[Source records]
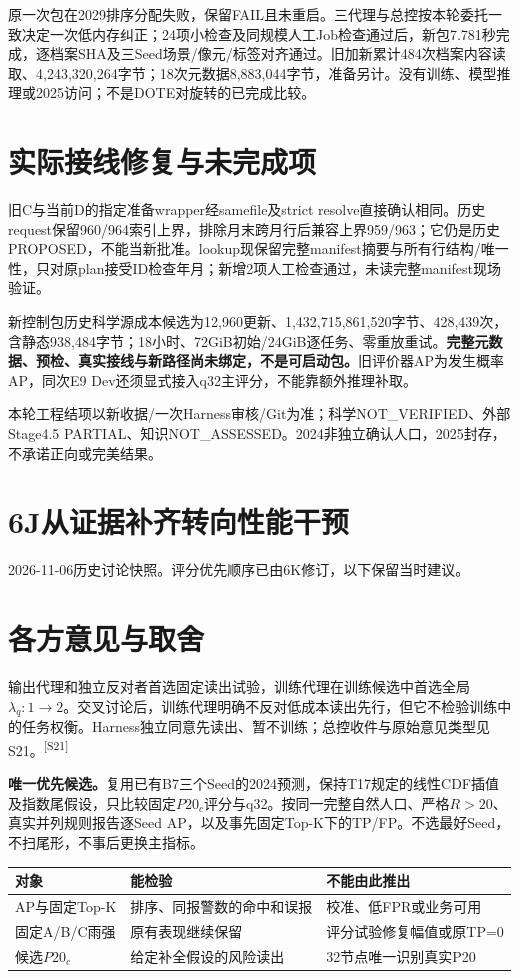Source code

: \documentclass[UTF8,10.5pt,a4paper,fontset=none]{ctexart}
\newcommand{\evi}[1]{\textsuperscript{\color{muted}[#1]}}
\newcommand{\pageheading}[2]{\clearpage\section*{#1}\textcolor{muted}{#2}\par\vspace{3pt}}
\begin{document}
原一次包在2029排序分配失败，保留FAIL且未重启。三代理与总控按本轮委托一致决定一次低内存纠正；24项小检查及同规模人工Job检查通过后，新包7.781秒完成，逐档案SHA及三Seed场景/像元/标签对齐通过。旧加新累计484次档案内容读取、4,243,320,264字节；18次元数据8,883,044字节，准备另计。没有训练、模型推理或2025访问；不是DOTE对旋转的已完成比较。

\section*{实际接线修复与未完成项}
旧C与当前D的指定准备wrapper经samefile及strict resolve直接确认相同。历史request保留960/964索引上界，排除月末跨月行后兼容上界959/963；它仍是历史PROPOSED，不能当新批准。lookup现保留完整manifest摘要与所有行结构/唯一性，只对原plan接受ID检查年月；新增2项人工检查通过，未读完整manifest现场验证。

新控制包历史科学源成本候选为12,960更新、1,432,715,861,520字节、428,439次，含静态938,484字节；18小时、72GiB初始/24GiB逐任务、零重放重试。\textbf{完整元数据、预检、真实接线与新路径尚未绑定，不是可启动包。}旧评价器AP为发生概率AP，同次E9 Dev还须显式接入q32主评分，不能靠额外推理补取。

本轮工程结项以新收据/一次Harness审核/Git为准；科学NOT\_VERIFIED、外部Stage4.5 PARTIAL、知识NOT\_ASSESSED。2024非独立确认人口，2025封存，不承诺正向或完美结果。

\pageheading{6J\quad 从证据补齐转向性能干预}{2026-11-06历史讨论快照。评分优先顺序已由6K修订，以下保留当时建议。}
\section*{各方意见与取舍}
输出代理和独立反对者首选固定读出试验，训练代理在训练候选中首选全局$\lambda_q:1\to2$。交叉讨论后，训练代理明确不反对低成本读出先行，但它不检验训练中的任务权衡。Harness独立同意先读出、暂不训练；总控收件与原始意见类型见S21。\evi{S21}

\textbf{唯一优先候选。}复用已有B7三个Seed的2024预测，保持T17规定的线性CDF插值及指数尾假设，只比较固定$P20_c$评分与q32。按同一完整自然人口、严格$R>20$、真实并列规则报告逐Seed AP，以及事先固定Top-K下的TP/FP。不选最好Seed，不扫尾形，不事后更换主指标。

\begin{tabularx}{\textwidth}{@{}p{2.7cm}X X@{}}
\toprule 对象 & 能检验 & 不能由此推出\\\midrule
AP与固定Top-K & 排序、同报警数的命中和误报 & 校准、低FPR或业务可用\\
固定A/B/C雨强 & 原有表现继续保留 & 评分试验修复幅值或原TP=0\\
候选$P20_c$ & 给定补全假设的风险读出 & 32节点唯一识别真实P20\\
\bottomrule
\end{tabularx}
\end{document}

### TASK REQUIREMENTS:
Restate every line above word for word. Do not carry over the images.

### ANSWER FOR THIS EXERCISE:
Source code

: \documentclass[UTF8,10.5pt,a4paper,fontset=none]{ctexart}
\newcommand{\evi}[1]{\textsuperscript{\color{muted}[#1]}}
\newcommand{\pageheading}[2]{\clearpage\section*{#1}\textcolor{muted}{#2}\par\vspace{3pt}}
\begin{document}
原一次包在2029排序分配失败，保留FAIL且未重启。三代理与总控按本轮委托一致决定一次低内存纠正；24项小检查及同规模人工Job检查通过后，新包7.781秒完成，逐档案SHA及三Seed场景/像元/标签对齐通过。旧加新累计484次档案内容读取、4,243,320,264字节；18次元数据8,883,044字节，准备另计。没有训练、模型推理或2025访问；不是DOTE对旋转的已完成比较。

\section*{实际接线修复与未完成项}
旧C与当前D的指定准备wrapper经samefile及strict resolve直接确认相同。历史request保留960/964索引上界，排除月末跨月行后兼容上界959/963；它仍是历史PROPOSED，不能当新批准。lookup现保留完整manifest摘要与所有行结构/唯一性，只对原plan接受ID检查年月；新增2项人工检查通过，未读完整manifest现场验证。

新控制包历史科学源成本候选为12,960更新、1,432,715,861,520字节、428,439次，含静态938,484字节；18小时、72GiB初始/24GiB逐任务、零重放重试。\textbf{完整元数据、预检、真实接线与新路径尚未绑定，不是可启动包。}旧评价器AP为发生概率AP，同次E9 Dev还须显式接入q32主评分，不能靠额外推理补取。

本轮工程结项以新收据/一次Harness审核/Git为准；科学NOT\_VERIFIED、外部Stage4.5 PARTIAL、知识NOT\_ASSESSED。2024非独立确认人口，2025封存，不承诺正向或完美结果。

\pageheading{6J\quad 从证据补齐转向性能干预}{2026-11-06历史讨论快照。评分优先顺序已由6K修订，以下保留当时建议。}
\section*{各方意见与取舍}
输出代理和独立反对者首选固定读出试验，训练代理在训练候选中首选全局$\lambda_q:1\to2$。交叉讨论后，训练代理明确不反对低成本读出先行，但它不检验训练中的任务权衡。Harness独立同意先读出、暂不训练；总控收件与原始意见类型见S21。\evi{S21}

\textbf{唯一优先候选。}复用已有B7三个Seed的2024预测，保持T17规定的线性CDF插值及指数尾假设，只比较固定$P20_c$评分与q32。按同一完整自然人口、严格$R>20$、真实并列规则报告逐Seed AP，以及事先固定Top-K下的TP/FP。不选最好Seed，不扫尾形，不事后更换主指标。

\begin{tabularx}{\textwidth}{@{}p{2.7cm}X X@{}}
\toprule 对象 & 能检验 & 不能由此推出\\\midrule
AP与固定Top-K & 排序、同报警数的命中和误报 & 校准、低FPR或业务可用\\
固定A/B/C雨强 & 原有表现继续保留 & 评分试验修复幅值或原TP=0\\
候选$P20_c$ & 给定补全假设的风险读出 & 32节点唯一识别真实P20\\
\bottomrule
\end{tabularx}
\end{document}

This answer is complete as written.